İşte Muhteber’in yalnızlığının dostu tuvalinden yansıyanlar: Kadınlar!
Bir bir duyumsuyorum kadınları... Resimlerindeki kadınlar; özene bezene giyinmiş, allı pullu renklere bürünmüş. Sıcak renklerle soğuk renklerin zıtlıkları... Maviler, yeşiller, turkuazlar, sarılar turuncular, siyahlar ve olmazsa olmazı kırmızılar... Cıvıl cıvıl kadınlar; kendisiyle barışık… Yaşamın her alanında eşitsizliğe, ayrımcılığa, baskıya şiddete ve sömürüye karşı çıkan kadınlar. “Yazgı, boyun eğmek yoktur!” diyen ön yargıları yerle bir eden kadınlar. Kimi hüzünlü, ama yılgın olmayan, kimi çığlık çığlığa barışı arayan kadınlar. Özgürlüğüne tutunmuş, umutlu, geleceğine umutla bakan, genç kızlar, analar, öğretmenler… Toplumdaki yerini, özgürlüğünü tutkuyla arayan kadınlar… Güçlü kadınlar…
“Kendi gerçeğimin resmini yapıyorum.” Frida Kahlo
Muhteber’in kadınları da kendi gerçeği…
Neden kızlar, kadınlar? sorusuna sanatçımızın yanıtı;
“Kadınlarımızın, kızlarımızın ayakta durmalarını, kendilerini ifade etmelerini, haklarını aramalarını istiyorum.
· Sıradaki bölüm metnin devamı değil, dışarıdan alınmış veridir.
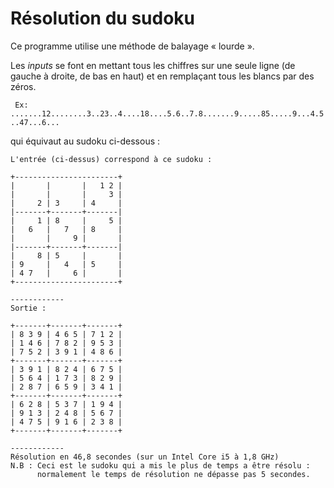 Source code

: # Résolution du sudoku
Ce programme utilise une méthode de balayage « lourde ».

Les *inputs* se font en mettant tous les chiffres sur une seule ligne (de gauche à droite, de bas en haut) et en remplaçant tous les blancs par des zéros.

`
Ex: .......12........3..23..4....18....5.6..7.8.......9.....85.....9...4.5..47...6...`

qui équivaut au sudoku ci-dessous :

```
L'entrée (ci-dessus) correspond à ce sudoku :

+-----------------------+
|       |       |   1 2 |  
|       |       |     3 |
|     2 | 3     | 4     |
|-------+-------+-------|
|     1 | 8     |     5 | 
|   6   |   7   | 8     |
|       |     9 |       |
|-------+-------+-------|
|     8 | 5     |       |   
| 9     |   4   | 5     |
| 4 7   |     6 |       |
+-----------------------+

------------
Sortie :

+-------+-------+-------+
| 8 3 9 | 4 6 5 | 7 1 2 |
| 1 4 6 | 7 8 2 | 9 5 3 |
| 7 5 2 | 3 9 1 | 4 8 6 |
+-------+-------+-------+
| 3 9 1 | 8 2 4 | 6 7 5 |
| 5 6 4 | 1 7 3 | 8 2 9 |
| 2 8 7 | 6 5 9 | 3 4 1 |
+-------+-------+-------+
| 6 2 8 | 5 3 7 | 1 9 4 |
| 9 1 3 | 2 4 8 | 5 6 7 |
| 4 7 5 | 9 1 6 | 2 3 8 |
+-------+-------+-------+

------------
Résolution en 46,8 secondes (sur un Intel Core i5 à 1,8 GHz)
N.B : Ceci est le sudoku qui a mis le plus de temps a être résolu :
      normalement le temps de résolution ne dépasse pas 5 secondes.
``` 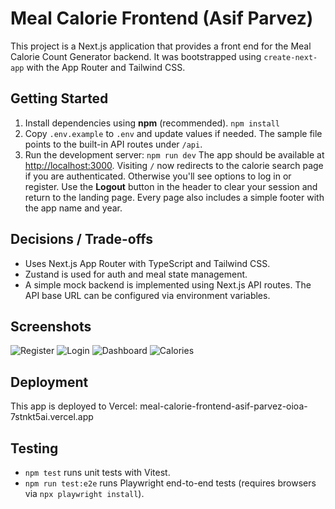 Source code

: # Meal Calorie Frontend (Asif Parvez)

This project is a Next.js application that provides a front end for the Meal Calorie Count Generator backend.
It was bootstrapped using `create-next-app` with the App Router and Tailwind CSS.

## Getting Started

1. Install dependencies using **npm** (recommended).
   ```npm install```
2. Copy `.env.example` to `.env` and update values if needed. The sample file
   points to the built-in API routes under `/api`.
3. Run the development server:
   ```npm run dev```
   The app should be available at [http://localhost:3000](http://localhost:3000).
   Visiting `/` now redirects to the calorie search page if you are
   authenticated. Otherwise you'll see options to log in or register.
   Use the **Logout** button in the header to clear your session and return to the landing page.
   Every page also includes a simple footer with the app name and year.

## Decisions / Trade-offs
- Uses Next.js App Router with TypeScript and Tailwind CSS.
- Zustand is used for auth and meal state management.
- A simple mock backend is implemented using Next.js API routes.
  The API base URL can be configured via environment variables.

## Screenshots
![Register](public/screenshots/register.png)
![Login](public/screenshots/login.png)
![Dashboard](public/screenshots/dashboard.png)
![Calories](public/screenshots/calories.png)

## Deployment
This app is deployed to Vercel: meal-calorie-frontend-asif-parvez-oioa-7stnkt5ai.vercel.app

## Testing
- `npm test` runs unit tests with Vitest.
- `npm run test:e2e` runs Playwright end-to-end tests (requires browsers via `npx playwright install`).

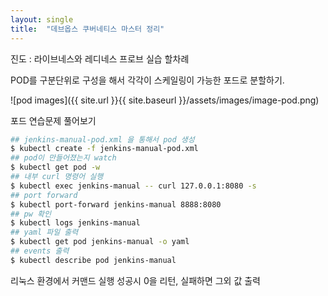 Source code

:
 ```yaml
---
layout: single
title:  "데브옵스 쿠버네티스 마스터 정리"
---
```

진도 : 라이브네스와 레디네스 프로브 실습 할차례

POD를 구분단위로 구성을 해서
각각이 스케일링이 가능한 포드로 분할하기.

![pod images]({{ site.url }}{{ site.baseurl }}/assets/images/image-pod.png)

포드 연습문제 풀어보기

```bash
## jenkins-manual-pod.xml 을 통해서 pod 생성
$ kubectl create -f jenkins-manual-pod.xml
## pod이 만들어졌는지 watch
$ kubectl get pod -w
## 내부 curl 명령어 실행
$ kubectl exec jenkins-manual -- curl 127.0.0.1:8080 -s
## port forward
$ kubectl port-forward jenkins-manual 8888:8080
## pw 확인
$ kubectl logs jenkins-manual
## yaml 파일 출력
$ kubectl get pod jenkins-manual -o yaml
## events 출력
$ kubectl describe pod jenkins-manual
```

리눅스 환경에서 커맨드 실행 성공시 0을 리턴, 실패하면 그외 값 출력
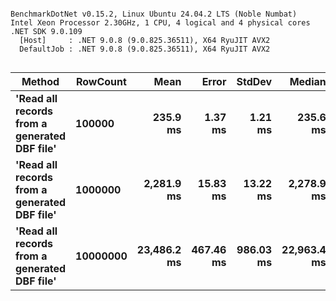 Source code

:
 ```

BenchmarkDotNet v0.15.2, Linux Ubuntu 24.04.2 LTS (Noble Numbat)
Intel Xeon Processor 2.30GHz, 1 CPU, 4 logical and 4 physical cores
.NET SDK 9.0.109
  [Host]     : .NET 9.0.8 (9.0.825.36511), X64 RyuJIT AVX2
  DefaultJob : .NET 9.0.8 (9.0.825.36511), X64 RyuJIT AVX2


```
| Method                                       | RowCount | Mean        | Error     | StdDev    | Median      | Gen0        | Gen1      | Allocated  |
|--------------------------------------------- |--------- |------------:|----------:|----------:|------------:|------------:|----------:|-----------:|
| **&#39;Read all records from a generated DBF file&#39;** | **100000**   |    **235.9 ms** |   **1.37 ms** |   **1.21 ms** |    **235.6 ms** |   **2666.6667** |         **-** |   **67.18 MB** |
| **&#39;Read all records from a generated DBF file&#39;** | **1000000**  |  **2,281.9 ms** |  **15.83 ms** |  **13.22 ms** |  **2,278.9 ms** |  **31000.0000** |         **-** |   **698.9 MB** |
| **&#39;Read all records from a generated DBF file&#39;** | **10000000** | **23,486.2 ms** | **467.46 ms** | **986.03 ms** | **22,963.4 ms** | **312000.0000** | **2000.0000** | **7016.15 MB** |
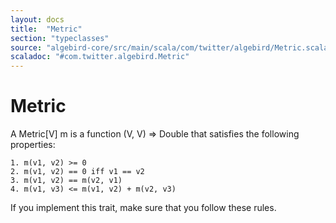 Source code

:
 ```yaml
---
layout: docs
title:  "Metric"
section: "typeclasses"
source: "algebird-core/src/main/scala/com/twitter/algebird/Metric.scala"
scaladoc: "#com.twitter.algebird.Metric"
---
```


# Metric

A Metric[V] m is a function (V, V) => Double that satisfies the following properties:

```
1. m(v1, v2) >= 0
2. m(v1, v2) == 0 iff v1 == v2
3. m(v1, v2) == m(v2, v1)
4. m(v1, v3) <= m(v1, v2) + m(v2, v3)
```

If you implement this trait, make sure that you follow these rules.
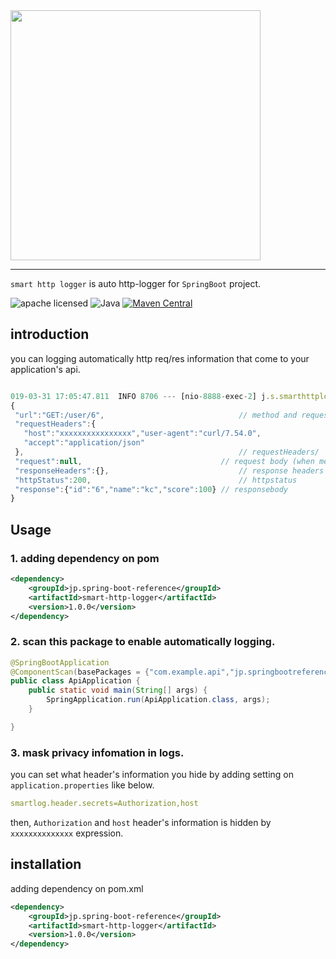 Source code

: <img src="https://i.imgur.com/Uh6137h.png" width="400"/>

----

`smart http logger` is auto http-logger for `SpringBoot` project.

![apache licensed](https://img.shields.io/badge/License-Apache_2.0-d94c32.svg)
![Java](https://img.shields.io/badge/Language-Java-f88909.svg)
[![Maven Central](https://maven-badges.herokuapp.com/maven-central/jp.spring-boot-reference/smart-http-logger/badge.svg)](https://maven-badges.herokuapp.com/maven-central/jp.spring-boot-reference/smart-http-logger)





## introduction

you can logging automatically http req/res information that come to your application's api.


```javaScript

019-03-31 17:05:47.811  INFO 8706 --- [nio-8888-exec-2] j.s.smarthttplogger.LoggingPrinter       : 
{
 "url":"GET:/user/6",                              // method and request url path.
 "requestHeaders":{
   "host":"xxxxxxxxxxxxxxxx","user-agent":"curl/7.54.0",
   "accept":"application/json"
 },                                                // requestHeaders/
 "request":null,                               // request body (when method equals GET, this will be null.)
 "responseHeaders":{},                             // response headers
 "httpStatus":200,                                 // httpstatus
 "response":{"id":"6","name":"kc","score":100} // responsebody
}

```

## Usage

### 1. adding dependency on pom

```xml
<dependency>
	<groupId>jp.spring-boot-reference</groupId>
	<artifactId>smart-http-logger</artifactId>
	<version>1.0.0</version>
</dependency>

```

### 2. scan this package to enable automatically logging.

```java
@SpringBootApplication
@ComponentScan(basePackages = {"com.example.api","jp.springbootreference.smarthttplogger"}) // here.
public class ApiApplication {
	public static void main(String[] args) {
		SpringApplication.run(ApiApplication.class, args);
	}

}
```

### 3. mask privacy infomation in logs. 

you can set what header's information you hide by adding setting on `application.properties` like below.

```yaml
smartlog.header.secrets=Authorization,host
```

then, `Authorization` and `host` header's information is hidden by `xxxxxxxxxxxxxx` expression.


## installation

adding dependency on pom.xml

```xml
<dependency>
	<groupId>jp.spring-boot-reference</groupId>
	<artifactId>smart-http-logger</artifactId>
	<version>1.0.0</version>
</dependency>
```


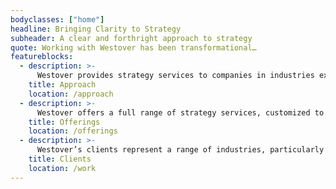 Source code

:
 ```yaml
---
bodyclasses: ["home"]
headline: Bringing Clarity to Strategy
subheader: A clear and forthright approach to strategy
quote: Working with Westover has been transformational…
featureblocks:
  - description: >-
      Westover provides strategy services to companies in industries experiencing disruption.
    title: Approach
    location: /approach
  - description: >-
      Westover offers a full range of strategy services, customized to client needs and resources.
    title: Offerings
    location: /offerings
  - description: >-
      Westover’s clients represent a range of industries, particularly financial services, but also healthcare, museums and others.
    title: Clients
    location: /work
---
```

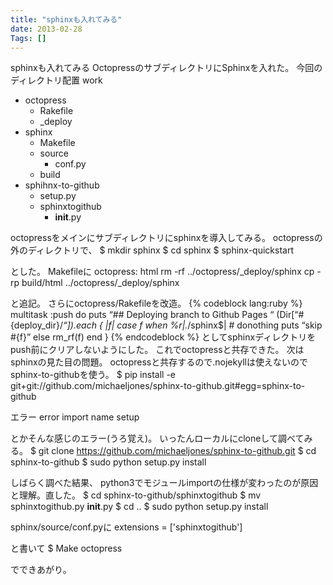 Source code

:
 ```yaml
---
title: "sphinxも入れてみる"
date: 2013-02-28
Tags: []
---
```


sphinxも入れてみる
OctopressのサブディレクトリにSphinxを入れた。
今回のディレクトリ配置
work
  + octopress
    + Rakefile
    + _deploy
  + sphinx
    + Makefile
    + source
      + conf.py
    + build
  + sphihnx-to-github
    + setup.py
    + sphinxtogithub
      + __init__.py

octopressをメインにサブディレクトリにsphinxを導入してみる。
octopressの外のディレクトリで、
$ mkdir sphinx
$ cd sphinx
$ sphinx-quickstart

とした。 Makefileに
octopress: html
    rm -rf ../octopress/_deploy/sphinx
    cp -rp build/html ../octopress/_deploy/sphinx

と追記。 さらにoctopress/Rakefileを改造。
{% codeblock lang:ruby %} multitask :push do puts “## Deploying branch
to Github Pages “ (Dir[“#{deploy_dir}/*“]).each { |f| case f when
%r|.*/sphinx\$| # donothing puts “skip #{f}” else rm_rf(f) end } {%
endcodeblock %}
としてsphinxディレクトリをpush前にクリアしないようにした。
これでoctopressと共存できた。
次はsphinxの見た目の問題。
octopressと共存するので.nojekyllは使えないのでsphinx-to-githubを使う。
$ pip install -e git+git://github.com/michaeljones/sphinx-to-github.git#egg=sphinx-to-github

エラー
error import name setup

とかそんな感じのエラー(うろ覚え)。
いったんローカルにcloneして調べてみる。
$ git clone https://github.com/michaeljones/sphinx-to-github.git
$ cd sphinx-to-github
$ sudo python setup.py install

しばらく調べた結果、
python3でモジュールimportの仕様が変わったのが原因と理解。直した。
$ cd sphinx-to-github/sphinxtogithub
$ mv sphinxtogithub.py __init__.py
$ cd ..
$ sudo python setup.py install

sphinx/source/conf.pyに
extensions = ['sphinxtogithub']

と書いて
$ Make octopress

でできあがり。
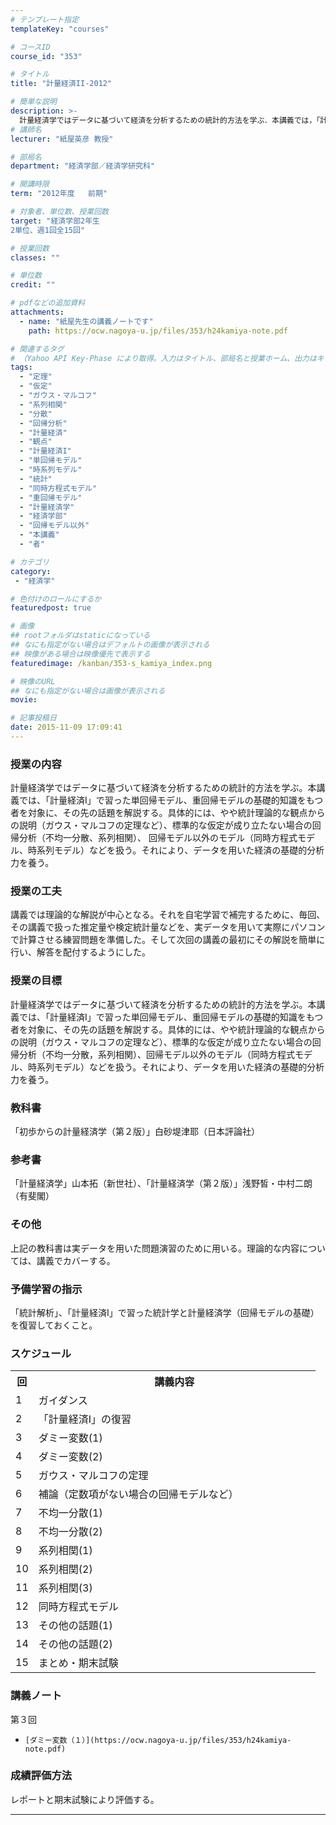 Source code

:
 ```yaml
---
# テンプレート指定
templateKey: "courses"

# コースID
course_id: "353"

# タイトル
title: "計量経済II-2012"

# 簡単な説明
description: >-
  計量経済学ではデータに基づいて経済を分析するための統計的方法を学ぶ．本講義では，「計量経済I」で習った単回帰モデル，重回帰モデルの基礎的知識をもつ者を対象に，その先の話題を解説する．具体的には，やや統計理論的な観点からの説明（ガウス・マルコフの定理など），標準的な仮定が成り立たない場合の回帰分析（不均一分散，系列相関）， 回帰モデル以外のモデル（同時方程式モデル，時系列モデル）などを扱う．それによ ....
# 講師名
lecturer: "紙屋英彦 教授"

# 部局名
department: "経済学部／経済学研究科"

# 開講時限
term: "2012年度	前期"

# 対象者、単位数、授業回数
target: "経済学部2年生
2単位、週1回全15回"

# 授業回数
classes: ""

# 単位数
credit: ""

# pdfなどの追加資料
attachments:
  - name: "紙屋先生の講義ノートです" 
    path: https://ocw.nagoya-u.jp/files/353/h24kamiya-note.pdf

# 関連するタグ
# （Yahoo API Key-Phase により取得。入力はタイトル、部局名と授業ホーム、出力はキーフレーズ（tags））
tags:
  - "定理"
  - "仮定"
  - "ガウス・マルコフ"
  - "系列相関"
  - "分散"
  - "回帰分析"
  - "計量経済"
  - "観点"
  - "計量経済I"
  - "単回帰モデル"
  - "時系列モデル"
  - "統計"
  - "同時方程式モデル"
  - "重回帰モデル"
  - "計量経済学"
  - "経済学部"
  - "回帰モデル以外"
  - "本講義"
  - "者"

# カテゴリ
category:
 - "経済学"

# 色付けのロールにするか
featuredpost: true

# 画像
## rootフォルダはstaticになっている
## なにも指定がない場合はデフォルトの画像が表示される
## 映像がある場合は映像優先で表示する
featuredimage: /kanban/353-s_kamiya_index.png

# 映像のURL
## なにも指定がない場合は画像が表示される
movie: 

# 記事投稿日
date: 2015-11-09 17:09:41
---
```


### 授業の内容

計量経済学ではデータに基づいて経済を分析するための統計的方法を学ぶ。本講義では、「計量経済I」で習った単回帰モデル、重回帰モデルの基礎的知識をもつ者を対象に、その先の話題を解説する。具体的には、やや統計理論的な観点からの説明（ガウス・マルコフの定理など）、標準的な仮定が成り立たない場合の回帰分析（不均一分散、系列相関）、 回帰モデル以外のモデル（同時方程式モデル、時系列モデル）などを扱う。それにより、データを用いた経済の基礎的分析力を養う。


### 授業の工夫

講義では理論的な解説が中心となる。それを自宅学習で補完するために、毎回、その講義で扱った推定量や検定統計量などを、実データを用いて実際にパソコンで計算させる練習問題を準備した。そして次回の講義の最初にその解説を簡単に行い、解答を配付するようにした。





### 授業の目標

計量経済学ではデータに基づいて経済を分析するための統計的方法を学ぶ。本講義では、「計量経済I」で習った単回帰モデル、重回帰モデルの基礎的知識をもつ者を対象に、その先の話題を解説する。具体的には、やや統計理論的な観点からの説明（ガウス・マルコフの定理など）、標準的な仮定が成り立たない場合の回帰分析（不均一分散，系列相関）、回帰モデル以外のモデル（同時方程式モデル、時系列モデル）などを扱う。それにより、データを用いた経済の基礎的分析力を養う。

### 教科書

「初歩からの計量経済学（第２版）」白砂堤津耶（日本評論社）

### 参考書

「計量経済学」山本拓（新世社）、「計量経済学（第２版）」浅野皙・中村二朗（有斐閣）

### その他

上記の教科書は実データを用いた問題演習のために用いる。理論的な内容については、講義でカバーする。

### 予備学習の指示

「統計解析」、「計量経済I」で習った統計学と計量経済学（回帰モデルの基礎）を復習しておくこと。


<h3>スケジュール</h3>
<table class="basic" width="400">
<tr>
<th width="20" class="center">回</th>
<th width="435" class="center">講義内容</th>
</tr>

<tr>
<td width="20" class="center">1</td>
<td width="435">ガイダンス</td>
</tr>

<tr>
<td width="20" class="center">2</td>
<td width="435">「計量経済I」の復習</td>
</tr>

<tr>
<td width="20" class="center">3</td>
<td width="435">ダミー変数(1)</td>
</tr>

<tr>
<td width="20" class="center">4</td>
<td width="435">ダミー変数(2)</td>
</tr>

<tr>
<td width="20" class="center">5</td>
<td width="435">ガウス・マルコフの定理</td>
</tr>

<tr>
<td width="20" class="center">6</td>
<td width="435">補論（定数項がない場合の回帰モデルなど）</td>
</tr>

<tr>
<td width="20" class="center">7</td>
<td width="435">不均一分散(1)</td>
</tr>

<tr>
<td width="20" class="center">8</td>
<td width="435">不均一分散(2)</td>
</tr>

<tr>
<td width="20" class="center">9</td>
<td width="435">系列相関(1)</td>
</tr>

<tr>
<td width="20" class="center">10</td>
<td width="435">系列相関(2)</td>
</tr>

<tr>
<td width="20" class="center">11</td>
<td width="435">系列相関(3)</td>
</tr>

<tr>
<td width="20" class="center">12</td>
<td width="435">同時方程式モデル</td>
</tr>

<tr>
<td width="20" class="center">13</td>
<td width="435">その他の話題(1)</td>
</tr>

<tr>
<td width="20" class="center">14</td>
<td width="435">その他の話題(2)</td>
</tr>

<tr>
<td width="20" class="center">15</td>
<td width="435">まとめ・期末試験</td>
</tr>

</table>


### 講義ノート



第３回


-     [ダミー変数（１）](https://ocw.nagoya-u.jp/files/353/h24kamiya-note.pdf) 






### 成績評価方法

レポートと期末試験により評価する。



-----
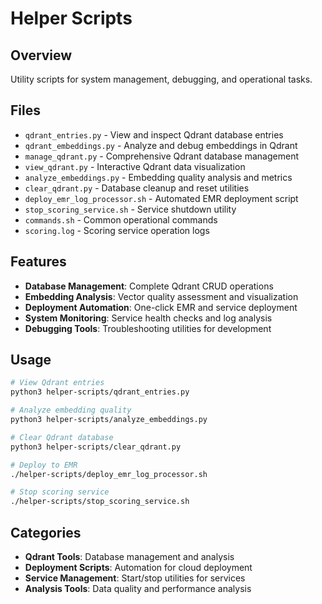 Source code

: # Helper Scripts

## Overview
Utility scripts for system management, debugging, and operational tasks.

## Files
- `qdrant_entries.py` - View and inspect Qdrant database entries
- `qdrant_embeddings.py` - Analyze and debug embeddings in Qdrant
- `manage_qdrant.py` - Comprehensive Qdrant database management
- `view_qdrant.py` - Interactive Qdrant data visualization
- `analyze_embeddings.py` - Embedding quality analysis and metrics
- `clear_qdrant.py` - Database cleanup and reset utilities
- `deploy_emr_log_processor.sh` - Automated EMR deployment script
- `stop_scoring_service.sh` - Service shutdown utility
- `commands.sh` - Common operational commands
- `scoring.log` - Scoring service operation logs

## Features
- **Database Management**: Complete Qdrant CRUD operations
- **Embedding Analysis**: Vector quality assessment and visualization
- **Deployment Automation**: One-click EMR and service deployment
- **System Monitoring**: Service health checks and log analysis
- **Debugging Tools**: Troubleshooting utilities for development

## Usage
```bash
# View Qdrant entries
python3 helper-scripts/qdrant_entries.py

# Analyze embedding quality
python3 helper-scripts/analyze_embeddings.py

# Clear Qdrant database
python3 helper-scripts/clear_qdrant.py

# Deploy to EMR
./helper-scripts/deploy_emr_log_processor.sh

# Stop scoring service
./helper-scripts/stop_scoring_service.sh
```

## Categories
- **Qdrant Tools**: Database management and analysis
- **Deployment Scripts**: Automation for cloud deployment
- **Service Management**: Start/stop utilities for services
- **Analysis Tools**: Data quality and performance analysis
Bu yüzden resimlerimde kendini anlatan, hak arayan, çığlık atan kadınlar, kızlar var.”
Estetik ve plastik değerler bağlamında etkileyici, içimi ısıtan resimleri yineleyerek geziyorum... Resimleri beğeniyle yorumlayan kalabalığın arasındayım…Kontrast renklerin sesi, figürlerin dansıyla ayrı bir dünyadayım...
O dünyada her tabloda ayrı bir kadın öyküsü okuyorum. Necati Cumalı, Nezihe Meriç, Adalet Ağaoğlu, Tomris Uyar’ın kitaplarından. Ve senfonik bir konserin doyumsuz ezgileri çınlıyor kulaklarımda; sergiyi gezip bitirdiğimde. Beethoven’in 5. Senfonisini dinliyorum, karanlığın ardındaki gün ışığını simgeleyen… Mozart sesleniyor 40. Senfonisi ile... O, çocuksu duyarlılıkla bakan canlı armonileriyle içsel sevinç veren, baharlar yaşatan müziğiyle… Her tabloda bir öykü, bir müzik dinliyor, coşku, çığlık çığlığa bir devinim yakalıyorum. Salona yalnız benim duyabildiğim ezgilerin büyülü sesi yayılıyor. Kemanın duyguları okşayan sesi, ardından trompetlerin, kornoların gök gürültüsünü andıran çığlığıyla tablolarla dansımı bitiriyorum.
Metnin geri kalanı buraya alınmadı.